The Hortobagy is first and foremost a bird sanctuary. The vast marshes, many of which are converted to huge reed-fringed fishponds harbour hundreds of egrets, herons, spoonbills, crakes, Pygmy Cormorants and other marshland species, most of which are fairly easy to observe. The steppes are home to several typical bird species, like Rollers, Red-footed Falcons, Sakers and Great Bustard, a massive bird with the apt, if exaggerated, nickname "the Hungarian ostrich". The steppes are also home to the engaging Suslik; a small mammal with an uncanny resemblance to the better known American 'prairie dog'. The dense flood-forests are beautiful wild landscapes, where Night Herons and Black Storks breed.

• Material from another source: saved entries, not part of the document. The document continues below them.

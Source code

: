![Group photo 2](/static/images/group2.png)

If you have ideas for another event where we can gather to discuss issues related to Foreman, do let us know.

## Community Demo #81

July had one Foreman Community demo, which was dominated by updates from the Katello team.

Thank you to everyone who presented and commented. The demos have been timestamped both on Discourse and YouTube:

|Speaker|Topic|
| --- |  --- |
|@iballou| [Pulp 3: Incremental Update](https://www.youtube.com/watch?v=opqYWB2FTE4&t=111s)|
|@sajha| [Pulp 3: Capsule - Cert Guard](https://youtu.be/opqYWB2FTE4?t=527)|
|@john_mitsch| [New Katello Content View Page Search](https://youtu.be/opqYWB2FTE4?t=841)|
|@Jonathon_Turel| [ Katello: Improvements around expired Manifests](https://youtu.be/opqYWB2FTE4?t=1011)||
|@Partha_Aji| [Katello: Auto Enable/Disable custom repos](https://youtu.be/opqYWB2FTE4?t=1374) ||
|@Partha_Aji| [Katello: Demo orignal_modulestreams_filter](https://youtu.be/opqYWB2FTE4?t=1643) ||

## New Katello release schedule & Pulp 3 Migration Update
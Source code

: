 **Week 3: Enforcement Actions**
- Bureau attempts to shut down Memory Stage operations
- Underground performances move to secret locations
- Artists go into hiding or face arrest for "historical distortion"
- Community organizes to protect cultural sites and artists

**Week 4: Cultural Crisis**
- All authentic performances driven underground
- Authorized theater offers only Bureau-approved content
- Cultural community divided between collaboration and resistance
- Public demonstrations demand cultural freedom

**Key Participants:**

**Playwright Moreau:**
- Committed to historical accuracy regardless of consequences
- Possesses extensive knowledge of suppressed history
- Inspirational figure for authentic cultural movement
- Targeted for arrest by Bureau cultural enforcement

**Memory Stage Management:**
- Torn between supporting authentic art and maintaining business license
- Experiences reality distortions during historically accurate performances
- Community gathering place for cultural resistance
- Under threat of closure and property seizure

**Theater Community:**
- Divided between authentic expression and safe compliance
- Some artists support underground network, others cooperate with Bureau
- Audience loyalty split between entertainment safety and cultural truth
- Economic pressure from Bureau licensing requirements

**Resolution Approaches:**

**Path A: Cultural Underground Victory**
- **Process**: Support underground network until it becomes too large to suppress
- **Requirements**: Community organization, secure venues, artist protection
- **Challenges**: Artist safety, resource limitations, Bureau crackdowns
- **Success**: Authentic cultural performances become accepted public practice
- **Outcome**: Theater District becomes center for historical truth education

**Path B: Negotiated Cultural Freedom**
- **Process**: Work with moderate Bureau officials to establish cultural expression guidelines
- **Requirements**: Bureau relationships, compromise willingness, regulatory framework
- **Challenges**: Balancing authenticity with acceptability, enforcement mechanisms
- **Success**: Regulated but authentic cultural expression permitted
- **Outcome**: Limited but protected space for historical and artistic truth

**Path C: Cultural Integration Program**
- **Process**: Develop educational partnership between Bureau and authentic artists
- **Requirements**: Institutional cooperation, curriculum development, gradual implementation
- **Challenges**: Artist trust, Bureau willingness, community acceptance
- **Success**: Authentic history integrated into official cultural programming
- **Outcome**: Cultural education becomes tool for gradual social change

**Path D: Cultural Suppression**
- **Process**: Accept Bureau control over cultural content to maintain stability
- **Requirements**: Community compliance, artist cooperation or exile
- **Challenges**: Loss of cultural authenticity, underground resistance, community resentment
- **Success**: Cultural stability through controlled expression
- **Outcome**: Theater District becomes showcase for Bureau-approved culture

This guide introduces you to this fascinating region and provides you with itineraries allowing you to discover the area at your own pace. A trip to the Hortobagy can easily be combined with a visit to the Bükk National park, the Zemplen hills or the Karst region of Aggtelek (in Hungary) and Slovensky Kras (just over the border in Slovakia). Alternatively, you could also travel south to the puszta reserves of Köros Maros and Kiskunság or east, into Transylvania (Romania).
The visitor to Hortobagy is invariably struck by the vast, level plain and, on closer inspection, its complex mosaic of different types of grassland, ranging from shallow reed and sedge marshes to herb-rich 'tall-grass' steppes. The dominating grassland, however, is a more sparse type, one that thrives on the alkaline (saline) soils that characterise this region. This vegetation is thin and species poor, but the plants that can be found here are almost without exception highly specialised rarities.
In sharp contrast, the rivers in the area are lushly forested ribbons in the largely treeless region. In particular the beautiful River Tisza is flanked by extensive willow swamps.
The Hortobagy puszta is more than a nature reserve. It is also the archetype of Hungarian traditional country life. Shepherds still roam the wavy grass swards, as they have done for centuries. Their herds largely consist of the traditional longhorn cows and bulls and the typical screw-horned Racka sheep that dominated the Hungarian livestock for centuries. The agricultural revolution of the 20th century has dramatically changed the face of the Hungarian countryside, but the Hortobagy, with its steppes, traditional wells, farms and shepherds, is a reminder of an older Hungary. c180 pages.